*Problem details:*
Only the lines below starting at the one containing "Soit \( x\in\eZ_n\)" and ending at the one containing "Nous avons \( [x_0]=[r]=\mu(r)\)" belong in the answer, each copied exactly.

Dataset records
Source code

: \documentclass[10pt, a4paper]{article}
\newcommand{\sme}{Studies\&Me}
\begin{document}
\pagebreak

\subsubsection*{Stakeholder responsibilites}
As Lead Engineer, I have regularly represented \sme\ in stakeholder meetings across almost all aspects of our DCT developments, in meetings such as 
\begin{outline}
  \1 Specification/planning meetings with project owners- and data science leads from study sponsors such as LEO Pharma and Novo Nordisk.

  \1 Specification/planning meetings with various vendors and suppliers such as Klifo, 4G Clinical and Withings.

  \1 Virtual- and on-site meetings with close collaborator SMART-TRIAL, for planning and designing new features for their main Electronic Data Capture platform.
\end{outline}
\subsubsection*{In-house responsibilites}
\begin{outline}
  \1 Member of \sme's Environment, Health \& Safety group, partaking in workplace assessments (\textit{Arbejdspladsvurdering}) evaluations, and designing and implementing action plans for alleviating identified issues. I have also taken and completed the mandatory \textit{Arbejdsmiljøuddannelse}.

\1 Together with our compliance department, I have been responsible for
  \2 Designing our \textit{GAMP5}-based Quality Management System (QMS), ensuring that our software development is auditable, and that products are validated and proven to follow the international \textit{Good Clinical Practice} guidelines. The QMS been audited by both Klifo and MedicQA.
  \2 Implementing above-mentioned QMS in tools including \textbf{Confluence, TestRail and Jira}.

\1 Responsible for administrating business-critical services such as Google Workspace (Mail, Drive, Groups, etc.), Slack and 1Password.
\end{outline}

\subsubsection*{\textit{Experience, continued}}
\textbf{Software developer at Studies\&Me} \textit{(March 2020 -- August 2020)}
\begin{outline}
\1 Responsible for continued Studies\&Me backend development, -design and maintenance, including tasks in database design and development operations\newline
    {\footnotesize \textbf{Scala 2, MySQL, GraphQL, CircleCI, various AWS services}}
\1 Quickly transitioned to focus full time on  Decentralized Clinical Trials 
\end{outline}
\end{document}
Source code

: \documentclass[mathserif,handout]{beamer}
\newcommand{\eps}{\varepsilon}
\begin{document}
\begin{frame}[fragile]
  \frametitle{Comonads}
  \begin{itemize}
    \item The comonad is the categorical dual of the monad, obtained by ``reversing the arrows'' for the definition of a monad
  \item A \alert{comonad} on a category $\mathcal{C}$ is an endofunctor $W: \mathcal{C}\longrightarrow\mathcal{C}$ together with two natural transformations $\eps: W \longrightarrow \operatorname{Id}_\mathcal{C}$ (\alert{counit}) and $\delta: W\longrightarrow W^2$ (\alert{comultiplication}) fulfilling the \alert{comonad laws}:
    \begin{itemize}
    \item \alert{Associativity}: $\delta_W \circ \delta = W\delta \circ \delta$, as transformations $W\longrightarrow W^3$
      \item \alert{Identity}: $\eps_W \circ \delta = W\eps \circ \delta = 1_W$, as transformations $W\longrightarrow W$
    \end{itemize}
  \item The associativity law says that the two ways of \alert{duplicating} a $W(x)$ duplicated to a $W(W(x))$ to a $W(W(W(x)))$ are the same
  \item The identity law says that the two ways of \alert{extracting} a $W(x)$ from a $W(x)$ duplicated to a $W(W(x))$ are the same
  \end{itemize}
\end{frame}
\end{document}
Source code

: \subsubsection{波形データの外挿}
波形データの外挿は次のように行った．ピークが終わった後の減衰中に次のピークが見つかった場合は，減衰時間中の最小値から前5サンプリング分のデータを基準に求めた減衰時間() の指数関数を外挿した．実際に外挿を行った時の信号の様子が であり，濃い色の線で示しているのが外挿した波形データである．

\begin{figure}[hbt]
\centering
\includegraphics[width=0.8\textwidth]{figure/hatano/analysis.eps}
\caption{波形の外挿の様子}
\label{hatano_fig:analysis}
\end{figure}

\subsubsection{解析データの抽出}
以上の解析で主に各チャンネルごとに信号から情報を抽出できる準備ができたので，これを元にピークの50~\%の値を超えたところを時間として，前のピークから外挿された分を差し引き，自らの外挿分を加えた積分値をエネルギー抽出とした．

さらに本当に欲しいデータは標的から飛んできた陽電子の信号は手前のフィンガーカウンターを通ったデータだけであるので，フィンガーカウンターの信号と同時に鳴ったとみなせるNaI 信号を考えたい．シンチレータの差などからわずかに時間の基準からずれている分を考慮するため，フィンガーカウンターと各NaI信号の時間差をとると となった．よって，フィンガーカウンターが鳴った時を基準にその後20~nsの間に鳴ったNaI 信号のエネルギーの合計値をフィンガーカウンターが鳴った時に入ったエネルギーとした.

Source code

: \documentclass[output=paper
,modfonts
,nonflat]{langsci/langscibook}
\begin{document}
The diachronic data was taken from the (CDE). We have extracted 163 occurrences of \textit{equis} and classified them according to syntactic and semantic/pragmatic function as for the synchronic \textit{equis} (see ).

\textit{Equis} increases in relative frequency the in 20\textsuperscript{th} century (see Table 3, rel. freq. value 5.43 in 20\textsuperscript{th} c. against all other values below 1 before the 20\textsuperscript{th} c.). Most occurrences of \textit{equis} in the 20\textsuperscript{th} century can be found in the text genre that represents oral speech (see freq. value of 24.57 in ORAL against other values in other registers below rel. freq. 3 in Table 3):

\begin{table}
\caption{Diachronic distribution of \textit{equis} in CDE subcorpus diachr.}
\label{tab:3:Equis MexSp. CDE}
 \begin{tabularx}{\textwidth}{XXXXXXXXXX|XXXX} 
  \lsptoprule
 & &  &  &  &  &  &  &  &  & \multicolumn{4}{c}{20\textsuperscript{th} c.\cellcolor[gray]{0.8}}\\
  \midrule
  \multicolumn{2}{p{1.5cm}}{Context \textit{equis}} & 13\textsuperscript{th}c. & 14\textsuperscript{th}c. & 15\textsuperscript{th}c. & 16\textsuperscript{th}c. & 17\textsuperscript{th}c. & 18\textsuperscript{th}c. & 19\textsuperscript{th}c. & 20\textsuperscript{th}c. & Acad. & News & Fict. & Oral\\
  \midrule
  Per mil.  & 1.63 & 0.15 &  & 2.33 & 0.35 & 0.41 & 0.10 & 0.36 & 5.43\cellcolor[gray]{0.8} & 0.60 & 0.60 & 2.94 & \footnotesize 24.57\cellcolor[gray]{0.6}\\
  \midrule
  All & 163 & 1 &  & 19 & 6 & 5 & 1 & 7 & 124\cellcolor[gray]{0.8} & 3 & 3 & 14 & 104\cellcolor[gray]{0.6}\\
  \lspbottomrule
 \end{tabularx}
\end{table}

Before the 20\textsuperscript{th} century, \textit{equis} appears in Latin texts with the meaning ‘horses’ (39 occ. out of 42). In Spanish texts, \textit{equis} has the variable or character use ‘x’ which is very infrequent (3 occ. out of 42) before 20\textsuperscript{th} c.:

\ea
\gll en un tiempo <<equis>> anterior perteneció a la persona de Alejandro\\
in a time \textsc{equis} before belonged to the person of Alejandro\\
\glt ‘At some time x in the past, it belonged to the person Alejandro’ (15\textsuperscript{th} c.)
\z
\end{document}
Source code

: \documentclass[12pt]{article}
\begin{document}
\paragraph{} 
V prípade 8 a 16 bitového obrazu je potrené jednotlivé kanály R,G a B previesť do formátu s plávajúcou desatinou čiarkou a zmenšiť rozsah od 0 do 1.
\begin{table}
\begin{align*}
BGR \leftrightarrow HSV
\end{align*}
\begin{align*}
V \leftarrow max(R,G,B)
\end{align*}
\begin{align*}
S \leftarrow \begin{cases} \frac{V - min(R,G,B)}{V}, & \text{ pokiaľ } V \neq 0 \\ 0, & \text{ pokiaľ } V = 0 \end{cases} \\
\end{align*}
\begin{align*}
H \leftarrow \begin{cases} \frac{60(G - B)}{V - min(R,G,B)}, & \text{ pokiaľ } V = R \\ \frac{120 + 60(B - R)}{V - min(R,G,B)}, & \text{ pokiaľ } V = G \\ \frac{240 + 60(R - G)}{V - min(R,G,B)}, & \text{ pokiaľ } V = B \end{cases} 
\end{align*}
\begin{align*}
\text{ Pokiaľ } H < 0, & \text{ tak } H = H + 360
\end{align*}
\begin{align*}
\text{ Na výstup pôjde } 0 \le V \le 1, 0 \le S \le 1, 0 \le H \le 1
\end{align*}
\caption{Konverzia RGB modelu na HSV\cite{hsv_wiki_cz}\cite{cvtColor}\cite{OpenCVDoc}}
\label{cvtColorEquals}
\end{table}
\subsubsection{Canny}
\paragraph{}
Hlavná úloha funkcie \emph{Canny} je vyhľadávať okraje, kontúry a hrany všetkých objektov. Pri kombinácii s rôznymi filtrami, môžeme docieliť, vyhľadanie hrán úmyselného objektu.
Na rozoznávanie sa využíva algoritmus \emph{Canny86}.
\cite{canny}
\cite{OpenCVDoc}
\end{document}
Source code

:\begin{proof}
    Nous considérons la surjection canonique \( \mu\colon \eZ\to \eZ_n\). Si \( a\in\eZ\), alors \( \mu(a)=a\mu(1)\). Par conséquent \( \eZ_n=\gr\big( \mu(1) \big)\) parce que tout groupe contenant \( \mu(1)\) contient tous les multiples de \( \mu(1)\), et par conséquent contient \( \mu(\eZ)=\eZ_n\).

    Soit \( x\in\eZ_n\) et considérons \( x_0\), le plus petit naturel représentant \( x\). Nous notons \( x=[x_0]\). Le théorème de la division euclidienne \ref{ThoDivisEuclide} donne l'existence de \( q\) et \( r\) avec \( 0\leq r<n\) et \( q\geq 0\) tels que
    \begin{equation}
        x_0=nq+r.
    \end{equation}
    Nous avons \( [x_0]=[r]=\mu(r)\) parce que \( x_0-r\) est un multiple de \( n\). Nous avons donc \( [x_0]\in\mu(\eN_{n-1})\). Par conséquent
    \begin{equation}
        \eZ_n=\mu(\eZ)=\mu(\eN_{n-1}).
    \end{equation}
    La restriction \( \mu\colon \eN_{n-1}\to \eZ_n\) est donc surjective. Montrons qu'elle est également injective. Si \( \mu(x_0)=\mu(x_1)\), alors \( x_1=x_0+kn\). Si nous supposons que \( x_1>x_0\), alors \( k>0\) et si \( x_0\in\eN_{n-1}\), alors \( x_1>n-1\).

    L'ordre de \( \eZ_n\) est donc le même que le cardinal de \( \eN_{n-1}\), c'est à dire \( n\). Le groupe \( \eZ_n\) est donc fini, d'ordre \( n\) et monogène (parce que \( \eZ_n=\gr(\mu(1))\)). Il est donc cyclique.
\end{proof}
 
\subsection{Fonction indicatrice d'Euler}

*Reply to the task:*
    Soit \( x\in\eZ_n\) et considérons \( x_0\), le plus petit naturel représentant \( x\). Nous notons \( x=[x_0]\). Le théorème de la division euclidienne \ref{ThoDivisEuclide} donne l'existence de \( q\) et \( r\) avec \( 0\leq r<n\) et \( q\geq 0\) tels que
    \begin{equation}
        x_0=nq+r.
    \end{equation}
    Nous avons \( [x_0]=[r]=\mu(r)\) parce que \( x_0-r\) est un multiple de \( n\). Nous avons donc \( [x_0]\in\mu(\eN_{n-1})\). Par conséquent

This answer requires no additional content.